The temporary joint is provided by way of a breakable retaining member 112 (shown within the dotted box of Figure 1), which acts to retain the third conductor 110 in electrical contact in direct electrical and physical contact with the first and second conductors 106, 108 to define the current conduction path. Contact surfaces at which the first conductor 106 contacts the third conductor 110, and at which the second conductor 108 contacts the third conductor 110, may extend generally parallel to one another in order to facilitate this direct electrical and physical contact.
The breakable retaining member (or retaining member) 112 may be breakable through material and/or form. In the arrangement described with reference to Figures 1 and 2, the retaining member 112 is breakable mainly through form, due to the introduction of a mechanical weakness within the retaining member 112. Retaining member 112 may be electrically conductive or electrically insulating; however, the retaining member 112 may be electrically isolated from the third conductor 110 in order to maintain good electrical contact between the first 106, second 108 and third 110 conductors. At least one breakable retaining member 112 may be provided; for example there may be one retaining member, or a plurality of retaining members (two, three, four, or more), as required.

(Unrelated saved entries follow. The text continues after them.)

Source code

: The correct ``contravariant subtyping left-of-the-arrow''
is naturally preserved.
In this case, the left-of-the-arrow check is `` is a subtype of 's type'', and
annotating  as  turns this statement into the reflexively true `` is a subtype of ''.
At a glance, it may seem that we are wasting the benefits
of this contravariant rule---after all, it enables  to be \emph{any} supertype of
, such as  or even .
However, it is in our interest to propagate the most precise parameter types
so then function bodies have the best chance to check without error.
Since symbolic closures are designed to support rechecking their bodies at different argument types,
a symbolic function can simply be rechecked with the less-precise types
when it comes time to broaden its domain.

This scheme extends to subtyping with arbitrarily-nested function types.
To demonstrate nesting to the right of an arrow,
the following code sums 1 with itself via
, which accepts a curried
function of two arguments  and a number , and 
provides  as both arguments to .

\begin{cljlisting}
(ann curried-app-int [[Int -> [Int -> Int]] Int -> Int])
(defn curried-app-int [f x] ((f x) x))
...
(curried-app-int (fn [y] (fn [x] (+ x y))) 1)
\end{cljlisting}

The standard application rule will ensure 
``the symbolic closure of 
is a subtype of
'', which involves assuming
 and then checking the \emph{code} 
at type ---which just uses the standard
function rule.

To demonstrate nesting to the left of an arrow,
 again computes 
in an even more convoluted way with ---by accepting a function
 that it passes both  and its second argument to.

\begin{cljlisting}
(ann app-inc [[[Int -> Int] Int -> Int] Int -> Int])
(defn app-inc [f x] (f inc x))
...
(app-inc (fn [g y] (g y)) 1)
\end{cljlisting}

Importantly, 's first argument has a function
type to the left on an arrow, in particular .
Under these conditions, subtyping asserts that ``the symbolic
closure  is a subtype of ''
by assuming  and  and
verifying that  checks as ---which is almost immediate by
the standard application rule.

The retaining member 112 retains the third conductor 110 by exerting, or applying, a force in a direction substantially opposite to a direction of movement of the third conductor 110 when the switch is in operation; the reaction force between the retaining member 112 and the portions of the switch housing 114 which support the retaining member acts to resist motion of the third conductor until an actuating force greater than the force supplied by the retaining member 112 is applied. In particular, the retaining member 112 is retained in a fixed position by the housing 114, i.e. is rigidly fixed or secured to the housing; in this way, the third conductor 110 may be retained in the first, closed, position by the retaining member 112, and can therefore be subjected to relatively large vibrations from the environment in which it is deployed without the switch opening (provided the vibrations are not so large as to break the breakable retaining member 112). This can improve the resilience and utility of the switch 100.
An actuating force is here provided by a pyrotechnic actuator 102, arranged to release gas into an ignition chamber 104 upon ignition. The pyrotechnic actuator 102 comprises connector pins 102a and an igniter 102b. The connector pins 102a activate a charge inside the igniters 102b upon receipt of an ignition signal. The pyrotechnic actuator 102 is arranged to, upon activation or ignition of the charge, expel gas into the ignition chamber 104. In this arrangement, the switch comprises a piston 120, which piston comprises a void that defines the ignition chamber. However, it will be understood that the piston may not be provided within the switch, and the ignition chamber may be otherwise defined (for example, it may be defined by a void provided within the housing).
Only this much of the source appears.